**EXERCISE INSTRUCTIONS**.
Report how many lines of the material below contain the string "costo". The reply is that number and no more.
------------------------------
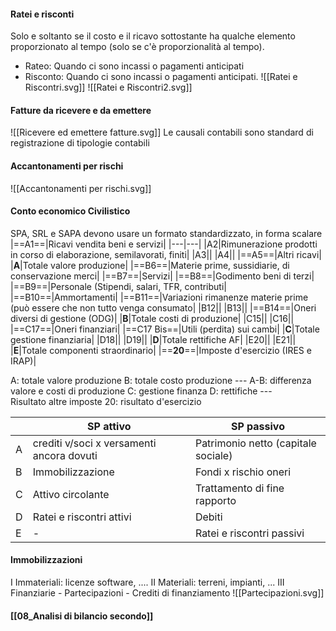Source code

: #### Ratei e risconti
Solo e soltanto se il costo e il ricavo sottostante ha qualche elemento proporzionato al tempo (solo se c'è proporzionalità al tempo).
- Rateo: Quando ci sono incassi o pagamenti anticipati
- Risconto: Quando ci sono incassi o pagamenti anticipati.
![[Ratei e Riscontri.svg]]
![[Ratei e Riscontri2.svg]]
#### Fatture da ricevere e da emettere
![[Ricevere ed emettere fatture.svg]]
Le causali contabili sono standard di registrazione di tipologie contabili
#### Accantonamenti per rischi
![[Accantonamenti per rischi.svg]]
#### Conto economico Civilistico
SPA, SRL e SAPA devono usare un formato standardizzato, in forma scalare
|==A1==|Ricavi vendita beni e servizi|
|---|---|
|A2|Rimunerazione prodotti in corso di elaborazione, semilavorati, finiti|
|A3||
|A4||
|==A5==|Altri ricavi|
|**A**|Totale valore produzione|
|==B6==|Materie prime, sussidiarie, di conservazione merci|
|==B7==|Servizi|
|==B8==|Godimento beni di terzi|
|==B9==|Personale (Stipendi, salari, TFR, contributi|
|==B10==|Ammortamenti|
|==B11==|Variazioni rimanenze materie prime (può essere che non tutto venga consumato|
|B12||
|B13||
|==B14==|Oneri diversi di gestione (ODG)|
|**B**|Totale costi di produzione|
|C15||
|C16||
|==C17==|Oneri finanziari|
|==C17 Bis==|Utili (perdita) sui cambi|
|**C**|Totale gestione finanziaria|
|D18||
|D19||
|**D**|Totale rettifiche AF|
|E20||
|E21||
|**E**|Totale componenti straordinario|
|==**20**==|Imposte d'esercizio (IRES e IRAP)|

A: totale valore produzione
B: totale costo produzione
\---
A-B: differenza valore e costi di produzione
C: gestione finanza
D: rettifiche
\---  
Risultato altre imposte
20: risultato d'esercizio

| |SP attivo|SP passivo|
|---|---|---|
|A|crediti v/soci x versamenti ancora dovuti|Patrimonio netto (capitale sociale)|
|B|Immobilizzazione|Fondi x rischio oneri|
|C|Attivo circolante|Trattamento di fine rapporto|
|D|Ratei e riscontri attivi|Debiti|
|E|-|Ratei e riscontri passivi|

#### Immobilizzazioni
I Immateriali: licenze software, ....
II Materiali: terreni, impianti, ...
III Finanziarie
	- Partecipazioni
	- Crediti di finanziamento
![[Partecipazioni.svg]]
#### [[08_Analisi di bilancio secondo]]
------------------------------
**TASK RESPONSE**.
2